**TO DO:** From the entries below, please output exactly the lines starting at the one containing "Users can ask" and ending at the one containing "## Complexity level", both included.

EXERCISE DATA below:

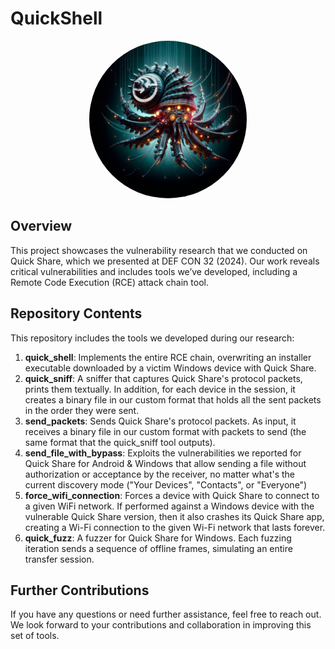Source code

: # QuickShell
<div align="center">
<img src="./images/QuickShell.jpg" width="50%" style="border-radius:50%;"/>
</div align="center">

## Overview
This project showcases the vulnerability research that we conducted on Quick Share, which we presented at DEF CON 32 (2024). Our work reveals critical vulnerabilities and includes tools we’ve developed, including a Remote Code Execution (RCE) attack chain tool.


## Repository Contents

This repository includes the tools we developed during our research:

1. **quick_shell**: Implements the entire RCE chain, overwriting an installer executable downloaded by a victim Windows device with Quick Share.
2. **quick_sniff**: A sniffer that captures Quick Share's protocol packets, prints them textually. In addition, for each device in the session, it creates a binary file in our custom format that holds all the sent packets in the order they were sent.
3. **send_packets**: Sends Quick Share's protocol packets. As input, it receives a binary file in our custom format with packets to send (the same format that the quick_sniff tool outputs).
4. **send_file_with_bypass**: Exploits the vulnerabilities we reported for Quick Share for Android & Windows that allow sending a file without authorization or acceptance by the receiver, no matter what's the current discovery mode ("Your Devices", "Contacts", or "Everyone")
5. **force_wifi_connection**: Forces a device with Quick Share to connect to a given WiFi network. If performed against a Windows device with the vulnerable Quick Share version, then it also crashes its Quick Share app, creating a Wi-Fi connection to the given Wi-Fi network that lasts forever.
6. **quick_fuzz**: A fuzzer for Quick Share for Windows. Each fuzzing iteration sends a sequence of offline frames, simulating an entire transfer session.


## Further Contributions
If you have any questions or need further assistance, feel free to reach out. We look forward to your contributions and collaboration in improving this set of tools.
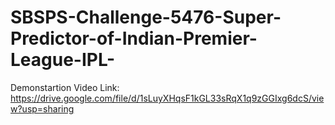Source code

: # SBSPS-Challenge-5476-Super-Predictor-of-Indian-Premier-League-IPL-

Demonstartion Video Link:
https://drive.google.com/file/d/1sLuyXHqsF1kGL33sRqX1q9zGGIxg6dcS/view?usp=sharing
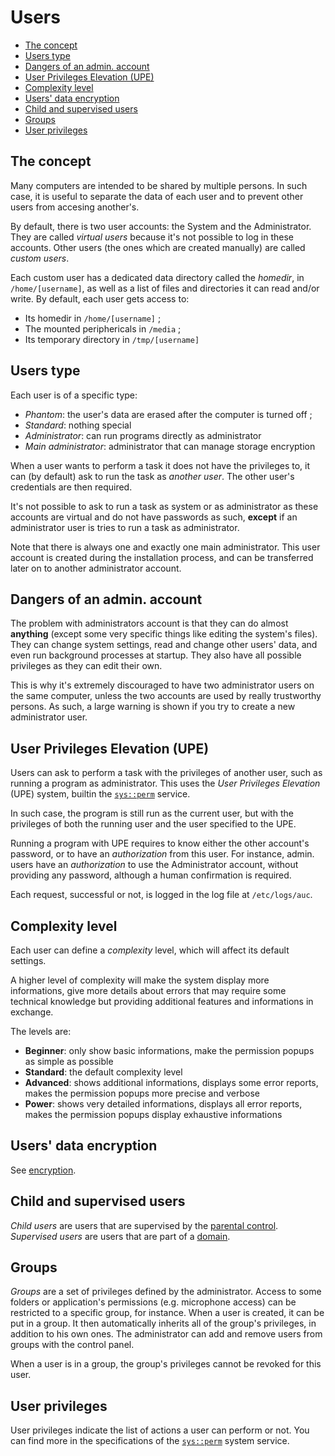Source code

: # Users

- [The concept](#the-concept)
- [Users type](#users-type)
- [Dangers of an admin. account](#dangers-of-an-admin-account)
- [User Privileges Elevation (UPE)](#user-privileges-elevation-upe)
- [Complexity level](#complexity-level)
- [Users' data encryption](#users-data-encryption)
- [Child and supervised users](#child-and-supervised-users)
- [Groups](#groups)
- [User privileges](#user-privileges)

## The concept

Many computers are intended to be shared by multiple persons. In such case, it is useful to separate the data of each user and to prevent other users from accesing another's.

By default, there is two user accounts: the System and the Administrator. They are called _virtual users_ because it's not possible to log in these accounts. Other users (the ones which are created manually) are called _custom users_.

Each custom user has a dedicated data directory called the _homedir_, in `/home/[username]`, as well as a list of files and directories it can read and/or write. By default, each user gets access to:

- Its homedir in `/home/[username]` ;
- The mounted periphericals in `/media` ;
- Its temporary directory in `/tmp/[username]`

## Users type

Each user is of a specific type:

- _Phantom_: the user's data are erased after the computer is turned off ;
- _Standard_: nothing special
- _Administrator_: can run programs directly as administrator
- _Main administrator_: administrator that can manage storage encryption

When a user wants to perform a task it does not have the privileges to, it can (by default) ask to run the task as _another user_. The other user's credentials are then required.

It's not possible to ask to run a task as system or as administrator as these accounts are virtual and do not have passwords as such, **except** if an administrator user is tries to run a task as administrator.

Note that there is always one and exactly one main administrator. This user account is created during the installation process, and can be transferred later on to another administrator account.

## Dangers of an admin. account

The problem with administrators account is that they can do almost **anything** (except some very specific things like editing the system's files). They can change system settings, read and change other users' data, and even run background processes at startup. They also have all possible privileges as they can edit their own.

This is why it's extremely discouraged to have two administrator users on the same computer, unless the two accounts are used by really trustworthy persons. As such, a large warning is shown if you try to create a new administrator user.

## User Privileges Elevation (UPE)

Users can ask to perform a task with the privileges of another user, such as running a program as administrator. This uses the _User Privileges Elevation_ (UPE) system, builtin the [`sys::perm`](../specs/services/system/perm.md) service.

In such case, the program is still run as the current user, but with the privileges of both the running user and the user specified to the UPE.

Running a program with UPE requires to know either the other account's password, or to have an _authorization_ from this user. For instance, admin. users have an _authorization_ to use the Administrator account, without providing any password, although a human confirmation is required.

Each request, successful or not, is logged in the log file at `/etc/logs/auc`.

## Complexity level

Each user can define a _complexity_ level, which will affect its default settings.

A higher level of complexity will make the system display more informations, give more details about errors that may require some technical knowledge but providing additional features and informations in exchange.

The levels are:

- **Beginner**: only show basic informations, make the permission popups as simple as possible
- **Standard**: the default complexity level
- **Advanced**: shows additional informations, displays some error reports, makes the permission popups more precise and verbose
- **Power**: shows very detailed informations, displays all error reports, makes the permission popups display exhaustive informations

## Users' data encryption

See [encryption](../features/encryption.md).

## Child and supervised users

_Child users_ are users that are supervised by the [parental control](../features/parental-control.md).
_Supervised users_ are users that are part of a [domain](../features/domains.md).

## Groups

_Groups_ are a set of privileges defined by the administrator. Access to some folders or application's permissions (e.g. microphone access) can be restricted to a specific group, for instance.
When a user is created, it can be put in a group. It then automatically inherits all of the group's privileges, in addition to his own ones.
The administrator can add and remove users from groups with the control panel.

When a user is in a group, the group's privileges cannot be revoked for this user.

## User privileges

User privileges indicate the list of actions a user can perform or not. You can find more in the specifications of the [`sys::perm`](../specs/services/system/perm.md) system service.
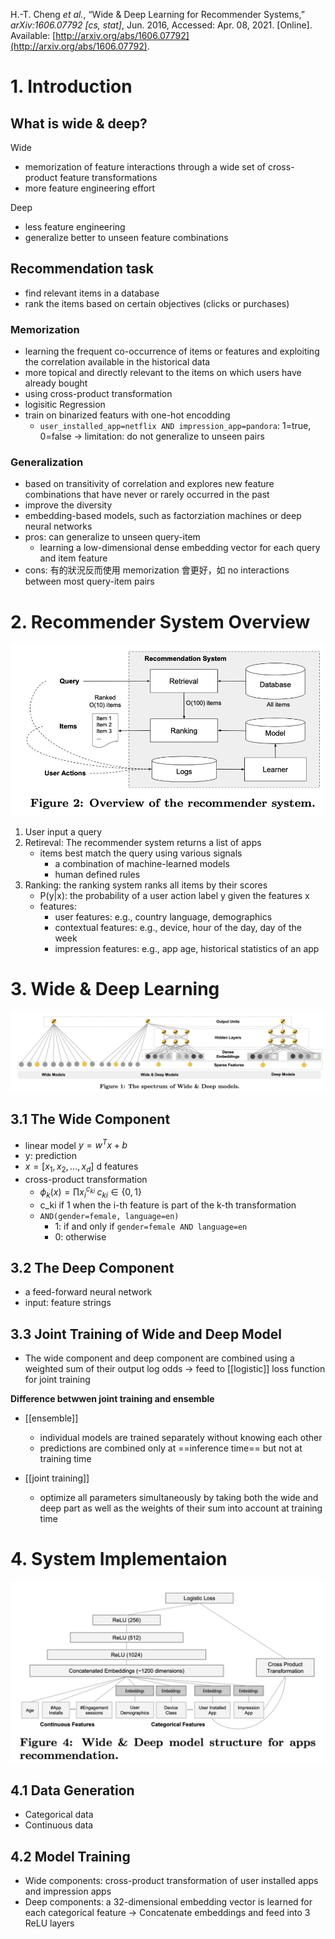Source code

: 
H.-T. Cheng _et al._, “Wide & Deep Learning for Recommender Systems,” _arXiv:1606.07792 \[cs, stat\]_, Jun. 2016, Accessed: Apr. 08, 2021. \[Online\]. Available: [http://arxiv.org/abs/1606.07792](http://arxiv.org/abs/1606.07792).


# 1. Introduction
## What is wide & deep?
Wide
- memorization of feature interactions through a wide set of cross-product feature transformations
- more feature engineering effort

Deep
- less feature engineering
- generalize better to unseen feature combinations

## Recommendation task
- find relevant items in a database
- rank the items based on certain objectives (clicks or purchases)
### Memorization
- learning the frequent co-occurrence of items or features and exploiting the correlation available in the historical data
- more topical and directly relevant to the items on which users have already bought
- using cross-product transformation
- logisitic Regression
- train on binarized featurs with one-hot encodding
	- `user_installed_app=netflix AND impression_app=pandora`: 1=true, 0=false
	-> limitation: do not generalize to unseen pairs

###	Generalization
- based on transitivity of correlation and explores new feature combinations that have never or rarely occurred in the past
- improve the diversity
- embedding-based models, such as factorziation machines or deep neural networks
- pros: can generalize to unseen query-item
	- learning a low-dimensional dense embedding vector for each query and item feature
- cons: 有的狀況反而使用 memorization 會更好，如 no interactions between most query-item pairs  

# 2. Recommender System Overview

![image](wide_deep_2.png)

1. User input a query
2. Retireval: The recommender system returns a list of apps
	- items best match the query using various signals
		- a combination of machine-learned models
		- human defined rules
3. Ranking: the ranking system ranks all items by their scores
	- P(y|x): the probability of a user action label y given the features x
	- features:
		- user features: e.g., country language, demographics
		- contextual features: e.g., device, hour of the day, day of the week
		- impression features: e.g., app age, historical statistics of an app

# 3. Wide & Deep Learning
![image](wide_deep_1.png)
## 3.1 The Wide Component
- linear model $y=w^Tx+b$
- y: prediction
- $x = [x_1, x_2, ..., x_d]$ d features
- cross-product transformation
	- $\phi_k(x) = \prod x_i ^ {c_{ki}} \; c_{ki}\in\{0,1\}$
	- c_ki if 1 when the i-th feature is part of the k-th transformation
	- `AND(gender=female, language=en)`
		- 1: if and only if `gender=female AND language=en`
		- 0: otherwise
## 3.2 The Deep Component
- a feed-forward neural network
- input: feature strings
## 3.3 Joint Training of Wide and Deep Model
- The wide component and deep component are combined using a weighted sum of their output log odds
-> feed to [[logistic]] loss function for joint training

**Difference betwwen joint training and ensemble**
- [[ensemble]]
	- individual models are trained separately without knowing each other
	- predictions are combined only at ==inference time== but not at training time

- [[joint training]]
	- optimize all parameters simultaneously by taking both the wide and deep part as well as the weights of their sum into account at training time

# 4. System Implementaion
![image](wide_deep_4.png)

## 4.1 Data Generation
- Categorical data
- Continuous data

## 4.2 Model Training
- Wide components: cross-product transformation of user installed apps and impression apps
- Deep components: a 32-dimensional embedding vector is learned for each categorical feature
-> Concatenate embeddings and feed into 3 ReLU layers
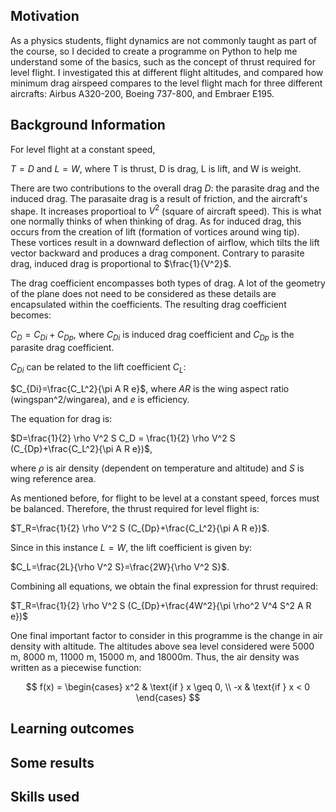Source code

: ## Motivation

As a physics students, flight dynamics are not commonly taught as part of the course, so I decided to create a programme on Python to help me understand some of the basics, such as the concept of thrust required for level flight. I investigated this at different flight altitudes, and compared how minimum drag airspeed compares to the level flight mach for three different aircrafts: Airbus A320-200, Boeing 737-800, and Embraer E195.

## Background Information

For level flight at a constant speed,

$T=D$ and $L=W$, where T is thrust, D is drag, L is lift, and W is weight.

There are two contributions to the overall drag $D$: the parasite drag and the induced drag. The parasaite drag is a result of friction, and the aircraft's shape. It increases proportioal to $V^2$ (square of aircraft speed). This is what one normally thinks of when thinking of drag. As for induced drag, this occurs from the creation of lift (formation of vortices around wing tip). These vortices result in a downward deflection of airflow, which tilts the lift vector backward and produces a drag component. Contrary to parasite drag, induced drag is proportional to $\frac{1}{V^2}$.

The drag coefficient encompasses both types of drag. A lot of the geometry of the plane does not need to be considered as these details are encapsulated within the coefficients. The resulting drag coefficient becomes:

$C_D=C_{Di}+C_{Dp}$, where $C_{Di}$ is induced drag coefficient and $C_{Dp}$ is the parasite drag coefficient.

$C_{Di}$ can be related to the lift coefficient $C_L$:

$C_{Di}=\frac{C_L^2}{\pi A R e}$, where $AR$ is the wing aspect ratio (wingspan^2/wingarea), and $e$ is efficiency. 

The equation for drag is:

$D=\frac{1}{2} \rho V^2 S C_D = \frac{1}{2} \rho V^2 S (C_{Dp}+\frac{C_L^2}{\pi A R e})$,

where $\rho$ is air density (dependent on temperature and altitude) and $S$ is wing reference area.

As mentioned before, for flight to be level at a constant speed, forces must be balanced. Therefore, the thrust required for level flight is:

$T_R=\frac{1}{2} \rho V^2 S (C_{Dp}+\frac{C_L^2}{\pi A R e})$.

Since in this instance $L=W$, the lift coefficient is given by:

$C_L=\frac{2L}{\rho V^2 S}=\frac{2W}{\rho V^2 S}$.

Combining all equations, we obtain the final expression for thrust required:

$T_R=\frac{1}{2} \rho V^2 S (C_{Dp}+\frac{4W^2}{\pi \rho^2 V^4 S^2 A R e})$

One final important factor to consider in this programme is the change in air density with altitude. The altitudes above sea level considered were 5000 m, 8000 m, 11000 m, 15000 m, and 18000m. Thus, the air density was written as a piecewise function:

$$
f(x) =
\begin{cases}
  x^2 & \text{if } x \geq 0, \\
  -x  & \text{if } x < 0
\end{cases}
$$

## Learning outcomes


## Some results

## Skills used
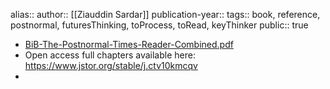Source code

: alias::
author:: [[Ziauddin Sardar]] 
publication-year::
tags:: book, reference, postnormal, futuresThinking, toProcess, toRead, keyThinker
public:: true
- [BiB-The-Postnormal-Times-Reader-Combined.pdf](https://iiit.org/wp-content/uploads/BiB-The-Postnormal-Times-Reader-Combined.pdf)
- Open access full chapters available here: https://www.jstor.org/stable/j.ctv10kmcqv
-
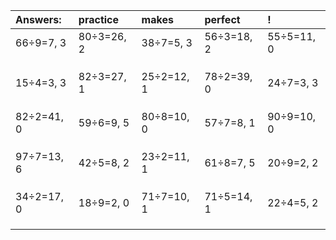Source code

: | Answers: | practice | makes | perfect | ! |
| :--- | :--- | :--- | :--- | :--- |
| 66÷9=7, 3 | 80÷3=26, 2 | 38÷7=5, 3 | 56÷3=18, 2 | 55÷5=11, 0 | 
|   |   |   |   |   | 
|   |   |   |   |   | 
|   |   |   |   |   | 
| 15÷4=3, 3 | 82÷3=27, 1 | 25÷2=12, 1 | 78÷2=39, 0 | 24÷7=3, 3 | 
|   |   |   |   |   | 
|   |   |   |   |   | 
|   |   |   |   |   | 
| 82÷2=41, 0 | 59÷6=9, 5 | 80÷8=10, 0 | 57÷7=8, 1 | 90÷9=10, 0 | 
|   |   |   |   |   | 
|   |   |   |   |   | 
|   |   |   |   |   | 
| 97÷7=13, 6 | 42÷5=8, 2 | 23÷2=11, 1 | 61÷8=7, 5 | 20÷9=2, 2 | 
|   |   |   |   |   | 
|   |   |   |   |   | 
|   |   |   |   |   | 
| 34÷2=17, 0 | 18÷9=2, 0 | 71÷7=10, 1 | 71÷5=14, 1 | 22÷4=5, 2 | 
|   |   |   |   |   | 
|   |   |   |   |   | 
|   |   |   |   |   | 
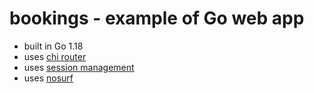 # bookings - example of Go web app

- built in Go 1.18
- uses [chi router](https://github.com/go-chi/chi/v5)
- uses [session management](https://github.com/alexedwards/scs/v2)
- uses [nosurf](https://github.com/justinas/nosurf)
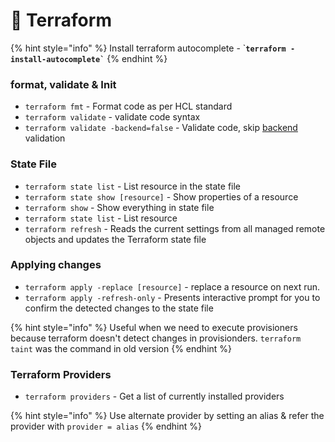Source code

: # 🔬 Terraform

{% hint style="info" %}
Install terraform autocomplete - \`**`` terraform -install-autocomplete` ``**
{% endhint %}

### format, validate & Init

* `terraform fmt` - Format code as per HCL standard
* `terraform validate` - validate code syntax
* `terraform validate -backend=false` - Validate code, skip [backend](https://www.terraform.io/cli/commands/validate) validation

### State File

* `terraform state list` - List resource in the state file
* `terraform state show [resource]` - Show properties of a resource
* `terraform show` - Show everything in state file
* `terraform state list` - List resource
* `terraform refresh` - Reads the current settings from all managed remote objects and updates the Terraform state file

### Applying changes

* `terraform apply -replace [resource]` - replace a resource on next run.
* `terraform apply -refresh-only` - Presents interactive prompt for you to confirm the detected changes to the state file

{% hint style="info" %}
Useful when we need to execute provisioners because terraform doesn't detect changes in provisionders. `terraform taint` was the command in old version
{% endhint %}

### Terraform Providers

* `terraform providers` - Get a list of currently installed providers

{% hint style="info" %}
Use alternate provider by setting an alias & refer the provider with `provider = alias`
{% endhint %}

End of EXERCISE DATA.

**RESPONSE:**
Users can ask to perform a task with the privileges of another user, such as running a program as administrator. This uses the _User Privileges Elevation_ (UPE) system, builtin the [`sys::perm`](../specs/services/system/perm.md) service.

In such case, the program is still run as the current user, but with the privileges of both the running user and the user specified to the UPE.

Running a program with UPE requires to know either the other account's password, or to have an _authorization_ from this user. For instance, admin. users have an _authorization_ to use the Administrator account, without providing any password, although a human confirmation is required.

Each request, successful or not, is logged in the log file at `/etc/logs/auc`.

## Complexity level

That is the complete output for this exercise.